THE SMART COFFEEMAKER
A Mr. Coffee coffeepot has remote functionality but it's limited to starting a brew or setting a timer. (And you have to replenish the coffee beans and water after each brew.) But a company named Smarter is making a coffeemaker that lets you put in a week's worth of water and coffee beans. And the best part: The Smarter device will know when you had a horrible night of sleep, based on data from fitness trackers. It promises to make your coffee extra strong that morning.
The $199 device will start shipping in March.
THE SMART YOGA MAT
Sensors in the SmartMat analyze your stance. The app alerts you if your balance is off and will tell you to put more weight on your right foot, for instance. You are scored on how well you did the routine.
The app takes up the full screen, so you'll need a separate device if you have a workout video to watch. SmartMat costs $297 and will ship in July.
THE SMART LOCK
For $219, Kwikset's Kevo system will unlock the door while your phone's still in your pocket, useful if your hands are full. You train it so that it opens only when you're right outside the door, not down the block, or worse, inside the house late at night.
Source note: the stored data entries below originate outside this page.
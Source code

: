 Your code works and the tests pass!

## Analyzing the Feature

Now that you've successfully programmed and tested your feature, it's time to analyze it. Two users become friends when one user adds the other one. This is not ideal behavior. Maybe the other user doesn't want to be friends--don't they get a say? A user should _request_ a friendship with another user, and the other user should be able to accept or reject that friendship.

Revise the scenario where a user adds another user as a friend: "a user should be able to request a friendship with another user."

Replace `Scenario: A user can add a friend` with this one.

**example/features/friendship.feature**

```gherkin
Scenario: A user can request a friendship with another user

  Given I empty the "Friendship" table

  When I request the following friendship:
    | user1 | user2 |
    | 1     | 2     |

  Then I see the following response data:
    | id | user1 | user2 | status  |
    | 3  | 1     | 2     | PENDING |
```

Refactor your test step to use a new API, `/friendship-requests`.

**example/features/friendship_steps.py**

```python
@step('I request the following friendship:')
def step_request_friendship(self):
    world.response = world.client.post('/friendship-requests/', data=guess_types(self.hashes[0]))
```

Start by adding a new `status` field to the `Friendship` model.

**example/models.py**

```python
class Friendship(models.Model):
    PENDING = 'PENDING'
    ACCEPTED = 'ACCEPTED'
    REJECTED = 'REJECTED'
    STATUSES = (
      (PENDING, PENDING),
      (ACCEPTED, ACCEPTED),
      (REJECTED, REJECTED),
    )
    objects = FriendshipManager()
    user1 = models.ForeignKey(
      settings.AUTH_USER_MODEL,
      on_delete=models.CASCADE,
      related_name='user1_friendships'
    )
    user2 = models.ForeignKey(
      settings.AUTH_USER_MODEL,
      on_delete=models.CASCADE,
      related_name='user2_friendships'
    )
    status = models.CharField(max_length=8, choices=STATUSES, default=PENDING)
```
Although I'm nervous that someone will find a way to circumvent the safeguards, it's useful in that you can give guests, nannies and contractors temporary digital keys. You can set parameters — such as working only during certain hours. An upcoming Plus offering will let you check remotely whether you remembered to lock the door — and lock it if you forgot. It would be more useful if it could do that automatically, using motion sensors to detect that no one's home.
THE SMART FLOWERPOT
Parrot, a company better known for making recreational drones, uses sensors to detect soil moisture, fertilizer levels, temperature and light. You input what type of flower is in the pot and it adjusts for that plant's ideal conditions. One model is an actual flowerpot with a container to hold two liters of water. When the soil is dry, the pot opens a valve. Parrot also has a contraption you stick into an existing flowerpot. You attach a plastic water bottle to it.
Neither is smart enough yet to automatically turn on the lights or the air conditioner if necessary. Parrot is leaving it to others to write those apps. For now, you get a phone notification when your plant needs attention.
Both models are coming this year. Prices haven't been determined.
THE SMART KITCHEN
The Drop app works with a $100 wireless scale. Low on sugar? The recipe will adjust so you can still make the meal — for fewer servings. The app also tells you when it's time to preheat the oven, but it's not smart enough to do it for you. Maybe that's a good thing — having an oven you can turn on remotely makes me nervous, too.
THE SMART PHONE (not to be confused with the smartphone in your pocket).
Ooma, an Internet-based phone service, now works with Google's Nest smart thermostat and smoke alarm. If the smoke alarm goes off, Ooma will dial your cellphone to ask whether you want to call 911. It would be more useful, of course, if it simply called 911 for you. Your house could have burned down by the time you see the missed call.
Another feature will call you if there's no motion detected by a certain time — such as when your kids should have come home.
The Ooma device costs $130 plus a $10-a-month Premier service.
Of course, many products sound good, but don't perform as desired in real life. I got demos, but didn't get to use these products in real home settings yet.
I can give you an example from a Lenovo tablet I checked out, however. Its AnyPen technology promises to let you use a regular pen or pencil to write or tap on its tablet. But it didn't work with four pens I tried. I was told the pens' tips might not be wide enough. AnyPen worked for me with a pencil and (gently!) using a fork's prong.
But then shouldn't the feature be called AnyFork? Really.